■ Extracted records ■
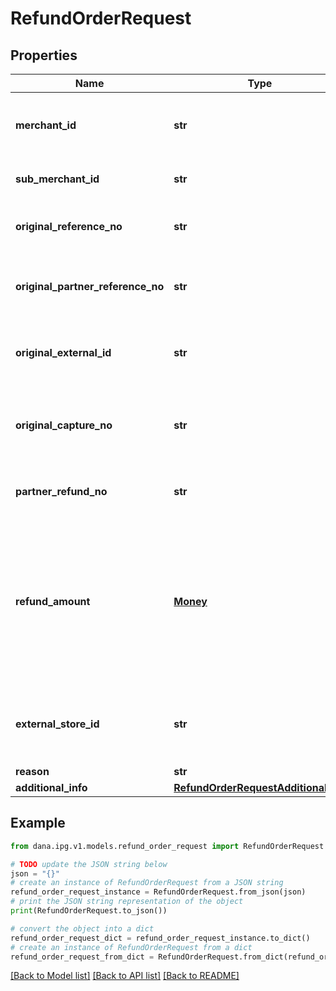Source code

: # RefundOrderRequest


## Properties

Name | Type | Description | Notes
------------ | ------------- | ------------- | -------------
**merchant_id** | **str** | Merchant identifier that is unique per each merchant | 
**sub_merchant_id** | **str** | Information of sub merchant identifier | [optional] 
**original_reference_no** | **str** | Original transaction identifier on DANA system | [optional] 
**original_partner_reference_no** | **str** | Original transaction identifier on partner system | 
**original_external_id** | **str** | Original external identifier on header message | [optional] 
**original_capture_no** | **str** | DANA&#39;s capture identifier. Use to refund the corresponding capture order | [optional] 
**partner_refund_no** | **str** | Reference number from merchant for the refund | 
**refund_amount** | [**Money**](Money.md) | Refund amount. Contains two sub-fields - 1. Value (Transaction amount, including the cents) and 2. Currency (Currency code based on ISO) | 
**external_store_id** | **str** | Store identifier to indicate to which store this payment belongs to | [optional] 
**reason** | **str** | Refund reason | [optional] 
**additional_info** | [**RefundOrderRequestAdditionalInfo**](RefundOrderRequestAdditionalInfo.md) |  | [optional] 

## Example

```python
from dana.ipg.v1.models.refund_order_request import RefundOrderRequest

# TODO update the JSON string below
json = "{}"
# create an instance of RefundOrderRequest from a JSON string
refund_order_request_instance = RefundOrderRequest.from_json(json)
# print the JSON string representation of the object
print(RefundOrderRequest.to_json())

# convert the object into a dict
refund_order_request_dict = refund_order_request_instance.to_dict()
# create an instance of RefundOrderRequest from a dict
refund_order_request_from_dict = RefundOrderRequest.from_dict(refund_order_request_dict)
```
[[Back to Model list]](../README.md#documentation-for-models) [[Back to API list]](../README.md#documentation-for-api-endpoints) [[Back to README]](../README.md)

■ Task ■
Only the lines from the start of the records to the line with "system | [optional]" belong in the copy. Print them exactly, minus pictures.

■ Task answer ■
Source code

: # RefundOrderRequest


## Properties

Name | Type | Description | Notes
------------ | ------------- | ------------- | -------------
**merchant_id** | **str** | Merchant identifier that is unique per each merchant | 
**sub_merchant_id** | **str** | Information of sub merchant identifier | [optional] 
**original_reference_no** | **str** | Original transaction identifier on DANA system | [optional] 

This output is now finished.